Hallucinations are a side effect associated with dopaminergic medicines used to treat Parkinson’s disease motor symptoms. Hallucinations are an altered perception of how our brain interprets information it receives about our environment, surroundings, senses and/or body sensations. Hallucinations can be visual, auditory or tactile. The most common type of hallucinations in PD are visual in nature. They may range from the experience of a simple illusion such as ‘seeing’ a spot on the wall turn into a well formed object such as a spider or they me be more complex and actual visions that do not exist. Sights of people and animals are common hallucinations. A person can have insight into and reason through the fact that a hallucination is not indeed real. In more advance cases, insight is lost and hallucinations are interpreted as real without the ability to reason that they are not grounded in reality.

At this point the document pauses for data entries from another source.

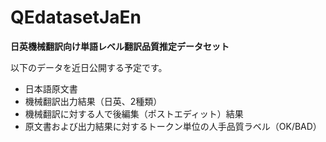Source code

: # QEdatasetJaEn

**日英機械翻訳向け単語レベル翻訳品質推定データセット**

以下のデータを近日公開する予定です。

- 日本語原文書
- 機械翻訳出力結果（日英、2種類）
- 機械翻訳に対する人で後編集（ポストエディット）結果
- 原文書および出力結果に対するトークン単位の人手品質ラベル（OK/BAD）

The risk of experiencing hallucinations if you have Parkinson’s disease increases with the following:

  • High levels of dopaminergic medicines. Specific medicines such as dopaminergic agonists, anticholinergic medicines and amantadine are associated with a higher risk of this problem.
  • Additive effect of other brain active medicines such as sedatives, sleeping aids, muscle relaxants, narcotic pain medicines and some bladder medicines.
  • Cognitive problems, confusion and dementia increases risk of hallucinations associated with Parkinson’s medicines.
  • Visual problems such as cataracts, glaucoma and reduced night vision can increase the risk of developing hallucinations especially at night. (Hallucinations are not directly caused by eye problems but reflect how the brain interprets sensory information. However, poor vision does exacerbate this problem in susceptible individuals.)
  • Stress can increase the risk – whether emotional, physical or the stress on your body from a medical condition or surgery.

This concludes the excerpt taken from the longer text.